### What is needed
In these records, how many lines contain "realizar"? Please reply with the number only.

BEGIN Excerpted records

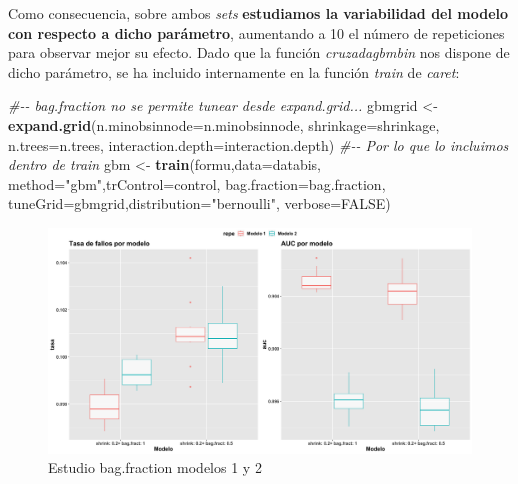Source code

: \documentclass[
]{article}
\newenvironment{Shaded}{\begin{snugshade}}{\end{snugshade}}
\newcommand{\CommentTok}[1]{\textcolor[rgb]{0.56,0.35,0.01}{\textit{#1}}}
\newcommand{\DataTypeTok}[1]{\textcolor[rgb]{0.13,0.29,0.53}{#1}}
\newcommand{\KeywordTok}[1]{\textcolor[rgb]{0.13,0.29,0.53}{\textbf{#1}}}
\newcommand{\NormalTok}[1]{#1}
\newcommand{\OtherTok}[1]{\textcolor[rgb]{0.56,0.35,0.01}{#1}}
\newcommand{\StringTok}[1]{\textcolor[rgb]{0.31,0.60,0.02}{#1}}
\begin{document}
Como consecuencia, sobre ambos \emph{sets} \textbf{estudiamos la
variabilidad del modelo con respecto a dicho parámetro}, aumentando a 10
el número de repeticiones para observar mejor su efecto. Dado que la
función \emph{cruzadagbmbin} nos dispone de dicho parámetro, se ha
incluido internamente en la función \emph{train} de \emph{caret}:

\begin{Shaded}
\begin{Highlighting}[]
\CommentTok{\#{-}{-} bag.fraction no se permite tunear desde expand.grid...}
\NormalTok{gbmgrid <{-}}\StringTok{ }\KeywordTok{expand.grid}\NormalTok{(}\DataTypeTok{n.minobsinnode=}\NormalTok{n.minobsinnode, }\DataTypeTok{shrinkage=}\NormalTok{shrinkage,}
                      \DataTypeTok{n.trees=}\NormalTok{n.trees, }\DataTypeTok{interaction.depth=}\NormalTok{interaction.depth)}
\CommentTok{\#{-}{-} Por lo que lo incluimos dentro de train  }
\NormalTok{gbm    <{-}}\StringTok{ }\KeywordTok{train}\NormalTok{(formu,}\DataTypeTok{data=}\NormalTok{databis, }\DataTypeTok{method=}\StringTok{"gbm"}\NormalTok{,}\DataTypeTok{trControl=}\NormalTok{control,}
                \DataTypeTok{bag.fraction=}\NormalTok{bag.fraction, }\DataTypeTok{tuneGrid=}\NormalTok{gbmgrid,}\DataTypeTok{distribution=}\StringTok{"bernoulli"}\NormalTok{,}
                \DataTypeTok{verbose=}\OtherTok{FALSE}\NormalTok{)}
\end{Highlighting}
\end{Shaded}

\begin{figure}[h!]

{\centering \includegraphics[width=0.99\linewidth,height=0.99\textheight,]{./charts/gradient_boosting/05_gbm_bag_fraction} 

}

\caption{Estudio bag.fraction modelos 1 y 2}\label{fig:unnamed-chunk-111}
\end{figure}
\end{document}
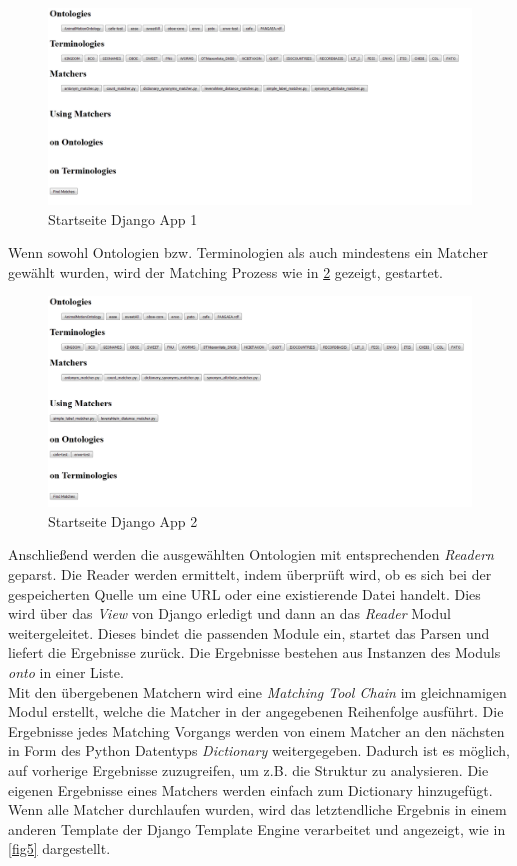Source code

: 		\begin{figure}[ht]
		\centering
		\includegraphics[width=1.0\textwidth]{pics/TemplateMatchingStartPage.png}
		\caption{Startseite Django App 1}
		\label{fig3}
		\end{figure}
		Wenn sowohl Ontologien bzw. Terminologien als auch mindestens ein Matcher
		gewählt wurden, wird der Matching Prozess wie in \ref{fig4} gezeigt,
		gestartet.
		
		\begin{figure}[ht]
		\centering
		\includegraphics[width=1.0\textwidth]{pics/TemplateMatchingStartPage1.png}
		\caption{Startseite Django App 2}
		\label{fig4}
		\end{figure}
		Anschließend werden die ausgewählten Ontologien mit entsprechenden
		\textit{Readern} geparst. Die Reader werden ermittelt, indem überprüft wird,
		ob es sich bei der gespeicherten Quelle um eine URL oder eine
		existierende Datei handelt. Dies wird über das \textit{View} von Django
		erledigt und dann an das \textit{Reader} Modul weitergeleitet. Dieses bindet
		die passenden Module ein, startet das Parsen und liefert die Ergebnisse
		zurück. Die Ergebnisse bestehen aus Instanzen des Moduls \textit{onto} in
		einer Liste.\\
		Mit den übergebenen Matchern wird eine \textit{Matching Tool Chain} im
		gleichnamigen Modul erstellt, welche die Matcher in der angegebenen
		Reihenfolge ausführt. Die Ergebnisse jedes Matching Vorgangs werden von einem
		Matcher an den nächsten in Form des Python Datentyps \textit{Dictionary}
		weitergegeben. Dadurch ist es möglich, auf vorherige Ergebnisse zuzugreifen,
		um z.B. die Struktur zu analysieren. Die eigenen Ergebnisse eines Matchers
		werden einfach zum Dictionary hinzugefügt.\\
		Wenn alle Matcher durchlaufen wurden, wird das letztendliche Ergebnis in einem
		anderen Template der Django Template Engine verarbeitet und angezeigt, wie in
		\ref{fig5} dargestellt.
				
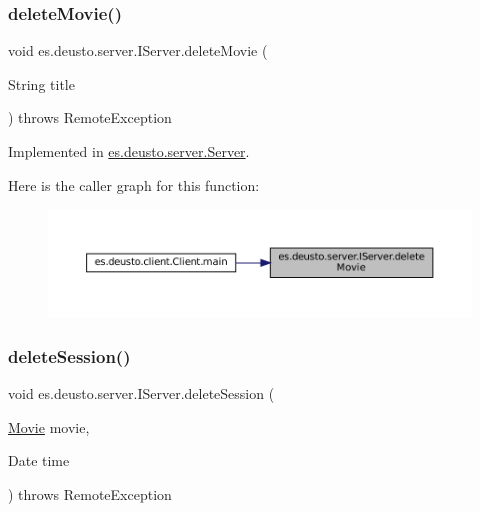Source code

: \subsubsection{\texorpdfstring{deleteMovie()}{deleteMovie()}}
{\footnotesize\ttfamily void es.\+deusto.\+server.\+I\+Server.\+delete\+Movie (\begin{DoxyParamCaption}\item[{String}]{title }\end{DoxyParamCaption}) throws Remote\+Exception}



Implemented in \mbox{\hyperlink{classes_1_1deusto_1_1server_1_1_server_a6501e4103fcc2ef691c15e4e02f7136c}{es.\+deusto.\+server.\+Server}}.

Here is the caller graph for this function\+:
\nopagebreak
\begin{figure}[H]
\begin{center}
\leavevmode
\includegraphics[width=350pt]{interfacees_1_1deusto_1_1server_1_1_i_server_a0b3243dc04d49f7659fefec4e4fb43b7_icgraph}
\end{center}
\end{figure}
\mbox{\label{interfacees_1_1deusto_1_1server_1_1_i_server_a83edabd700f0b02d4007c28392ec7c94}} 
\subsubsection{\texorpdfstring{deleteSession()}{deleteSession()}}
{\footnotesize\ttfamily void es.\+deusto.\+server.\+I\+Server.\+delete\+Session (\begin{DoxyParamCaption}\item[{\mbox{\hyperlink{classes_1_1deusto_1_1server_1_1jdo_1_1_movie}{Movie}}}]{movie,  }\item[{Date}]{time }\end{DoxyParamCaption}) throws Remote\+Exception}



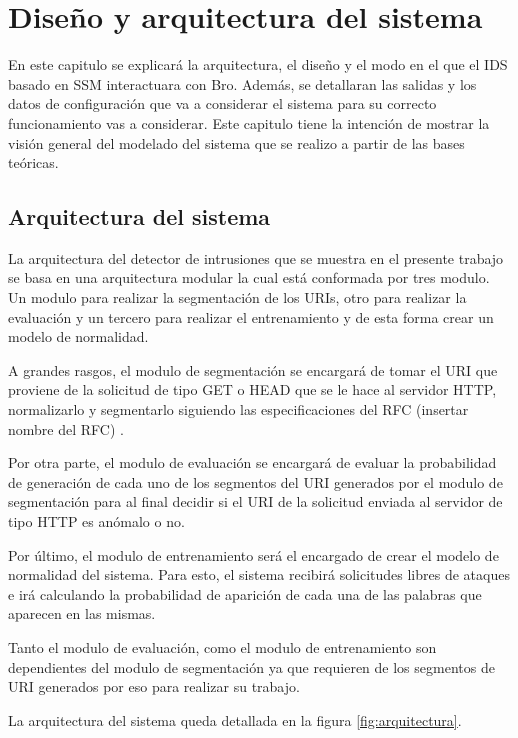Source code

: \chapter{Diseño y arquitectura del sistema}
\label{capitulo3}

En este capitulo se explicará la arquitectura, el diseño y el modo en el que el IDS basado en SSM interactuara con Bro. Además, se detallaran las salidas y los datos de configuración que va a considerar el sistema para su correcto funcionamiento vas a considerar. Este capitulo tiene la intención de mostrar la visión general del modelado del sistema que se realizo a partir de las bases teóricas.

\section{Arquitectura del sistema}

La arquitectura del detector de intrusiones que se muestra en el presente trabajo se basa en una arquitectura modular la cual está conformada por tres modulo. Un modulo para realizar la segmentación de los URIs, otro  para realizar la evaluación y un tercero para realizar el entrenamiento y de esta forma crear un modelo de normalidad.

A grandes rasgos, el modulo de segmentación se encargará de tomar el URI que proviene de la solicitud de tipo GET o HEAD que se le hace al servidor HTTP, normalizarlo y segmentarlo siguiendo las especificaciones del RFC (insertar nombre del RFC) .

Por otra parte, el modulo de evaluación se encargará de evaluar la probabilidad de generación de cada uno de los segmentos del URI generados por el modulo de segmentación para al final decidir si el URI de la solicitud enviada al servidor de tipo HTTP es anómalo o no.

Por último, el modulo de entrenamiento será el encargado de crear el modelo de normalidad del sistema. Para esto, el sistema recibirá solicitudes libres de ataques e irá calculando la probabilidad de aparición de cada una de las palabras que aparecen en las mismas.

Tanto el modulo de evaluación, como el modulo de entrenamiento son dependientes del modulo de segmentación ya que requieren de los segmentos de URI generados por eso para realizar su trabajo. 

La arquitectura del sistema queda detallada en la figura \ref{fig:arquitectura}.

END Excerpted records

### Completed task
2